The international financial and economic crisis depressed worldwide passenger vehicle demand in fiscal year 2008. Despite this difficult environment, the Volkswagen Group was able to increase the number of vehicles delivered compared with the previous year.
International financial crisis leads to worldwide economic downturn
The global economy continued growing until mid-2008. However, the subsequent dramatic worsening of the international financial crisis led to recessionary trends in the major industrial countries and to a marked decline in the pace of economic growth in the emerging economies. Inflation rates, which had risen worldwide until then, cooled due to the considerable decrease in commodity and energy prices.
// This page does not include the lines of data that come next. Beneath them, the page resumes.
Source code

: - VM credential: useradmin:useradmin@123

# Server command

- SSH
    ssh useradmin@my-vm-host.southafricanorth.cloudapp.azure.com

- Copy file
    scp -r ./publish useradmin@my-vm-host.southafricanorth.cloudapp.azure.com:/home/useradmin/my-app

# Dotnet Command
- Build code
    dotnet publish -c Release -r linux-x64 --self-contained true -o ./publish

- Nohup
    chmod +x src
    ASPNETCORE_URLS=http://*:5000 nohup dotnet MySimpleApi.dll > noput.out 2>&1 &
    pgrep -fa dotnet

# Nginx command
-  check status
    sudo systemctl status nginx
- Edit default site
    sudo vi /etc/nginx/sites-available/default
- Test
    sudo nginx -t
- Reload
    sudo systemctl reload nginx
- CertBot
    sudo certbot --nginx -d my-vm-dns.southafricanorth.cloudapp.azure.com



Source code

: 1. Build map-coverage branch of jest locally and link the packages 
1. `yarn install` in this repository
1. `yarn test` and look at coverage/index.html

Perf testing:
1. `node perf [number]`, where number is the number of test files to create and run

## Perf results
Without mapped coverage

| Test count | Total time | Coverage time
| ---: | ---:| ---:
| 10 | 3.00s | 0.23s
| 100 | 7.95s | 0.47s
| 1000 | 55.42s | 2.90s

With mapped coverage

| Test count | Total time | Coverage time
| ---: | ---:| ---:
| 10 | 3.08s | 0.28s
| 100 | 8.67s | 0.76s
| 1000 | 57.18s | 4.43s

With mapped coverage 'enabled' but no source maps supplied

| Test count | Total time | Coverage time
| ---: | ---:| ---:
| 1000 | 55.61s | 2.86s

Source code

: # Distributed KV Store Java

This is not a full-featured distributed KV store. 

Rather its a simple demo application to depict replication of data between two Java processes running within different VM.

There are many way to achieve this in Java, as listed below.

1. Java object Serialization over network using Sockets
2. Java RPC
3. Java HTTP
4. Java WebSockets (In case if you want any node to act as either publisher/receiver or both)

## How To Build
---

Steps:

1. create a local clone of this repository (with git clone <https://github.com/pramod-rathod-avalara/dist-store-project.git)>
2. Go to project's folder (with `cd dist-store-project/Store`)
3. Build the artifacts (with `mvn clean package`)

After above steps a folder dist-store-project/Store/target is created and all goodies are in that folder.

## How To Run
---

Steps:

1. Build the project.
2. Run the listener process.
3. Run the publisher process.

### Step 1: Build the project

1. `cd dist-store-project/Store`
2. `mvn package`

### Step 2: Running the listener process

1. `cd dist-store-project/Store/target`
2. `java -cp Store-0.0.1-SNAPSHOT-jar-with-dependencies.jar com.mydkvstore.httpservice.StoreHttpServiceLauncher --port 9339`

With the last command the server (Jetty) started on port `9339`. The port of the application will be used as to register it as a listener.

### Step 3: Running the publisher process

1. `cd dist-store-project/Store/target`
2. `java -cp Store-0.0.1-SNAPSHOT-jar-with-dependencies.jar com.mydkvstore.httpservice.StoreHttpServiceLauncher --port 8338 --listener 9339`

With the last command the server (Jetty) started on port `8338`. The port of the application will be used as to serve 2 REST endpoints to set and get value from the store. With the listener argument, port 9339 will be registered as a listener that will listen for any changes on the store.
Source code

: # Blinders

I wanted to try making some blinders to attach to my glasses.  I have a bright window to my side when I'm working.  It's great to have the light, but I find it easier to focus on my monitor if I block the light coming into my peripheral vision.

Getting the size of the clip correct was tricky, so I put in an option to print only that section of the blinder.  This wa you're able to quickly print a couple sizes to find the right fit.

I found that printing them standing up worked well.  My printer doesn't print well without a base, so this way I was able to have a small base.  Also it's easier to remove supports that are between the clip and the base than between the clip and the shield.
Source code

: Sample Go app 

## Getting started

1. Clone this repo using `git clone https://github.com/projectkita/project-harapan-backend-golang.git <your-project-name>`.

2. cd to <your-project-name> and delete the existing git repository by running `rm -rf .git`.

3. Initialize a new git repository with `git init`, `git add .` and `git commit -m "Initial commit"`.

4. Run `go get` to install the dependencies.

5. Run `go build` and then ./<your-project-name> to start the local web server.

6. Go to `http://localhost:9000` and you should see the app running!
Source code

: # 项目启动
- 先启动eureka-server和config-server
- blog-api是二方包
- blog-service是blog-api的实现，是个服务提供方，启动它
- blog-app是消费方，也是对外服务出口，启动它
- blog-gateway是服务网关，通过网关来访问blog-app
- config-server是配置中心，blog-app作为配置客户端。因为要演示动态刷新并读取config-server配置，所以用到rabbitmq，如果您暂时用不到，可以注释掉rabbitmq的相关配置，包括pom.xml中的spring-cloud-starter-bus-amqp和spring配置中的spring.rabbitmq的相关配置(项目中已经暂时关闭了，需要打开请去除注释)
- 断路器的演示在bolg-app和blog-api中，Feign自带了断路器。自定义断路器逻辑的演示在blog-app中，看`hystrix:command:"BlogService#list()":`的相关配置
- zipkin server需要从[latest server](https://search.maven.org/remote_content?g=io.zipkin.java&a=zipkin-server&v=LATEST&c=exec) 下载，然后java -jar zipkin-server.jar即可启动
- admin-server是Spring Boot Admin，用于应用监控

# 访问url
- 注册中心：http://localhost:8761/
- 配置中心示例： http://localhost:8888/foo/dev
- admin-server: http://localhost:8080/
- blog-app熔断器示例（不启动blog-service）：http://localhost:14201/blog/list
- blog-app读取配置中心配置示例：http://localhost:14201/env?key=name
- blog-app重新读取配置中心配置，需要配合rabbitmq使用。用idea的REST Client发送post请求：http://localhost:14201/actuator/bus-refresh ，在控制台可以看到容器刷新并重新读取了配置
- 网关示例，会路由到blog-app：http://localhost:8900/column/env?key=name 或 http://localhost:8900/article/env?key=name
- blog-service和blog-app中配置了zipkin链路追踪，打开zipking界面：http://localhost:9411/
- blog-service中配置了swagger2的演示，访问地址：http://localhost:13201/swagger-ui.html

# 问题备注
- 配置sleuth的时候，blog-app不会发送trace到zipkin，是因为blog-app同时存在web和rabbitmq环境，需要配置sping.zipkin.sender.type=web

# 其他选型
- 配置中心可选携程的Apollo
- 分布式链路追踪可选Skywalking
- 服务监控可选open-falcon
In total, global economic growth was only around 1.7%, compared with 3.5% in 2007.
EXCHANGE RATE MOVEMENTS FROM DECEMBER 2007 TO DECEMBER 2008
Index is based on month-end rates, December 31, 2007 = 100
In the United States, economic growth slowed to 1.3% from 2.0% in the previous year. Despite generous support measures targeted at the banking and housing sectors, negative growth could not be prevented in the second half of the year. The US dollar recovered substantial ground against the euro after hitting a low in July. Canada’s gross domestic product (GDP) only grew by 0.6% (previous year: 2.7%). Mexican economic expansion slowed from 3.2% to 1.5%.
South America/South Africa
In the two largest South American countries, Brazil and Argentina, the economy continued to grow at a fast pace in the first three quarters. In the fourth quarter, the pace of economic growth decelerated substantially. Nonetheless, Brazil still recorded somewhat higher growth, at 5.7% in 2008 as a whole (previous year: 5.4%). The Argentinian economy grew at a rate of 6.2% compared with 8.7% in 2007. In South Africa, problems in the energy sector, among other factors, led to a decline in economic expansion there from 5.1% to 3.1%.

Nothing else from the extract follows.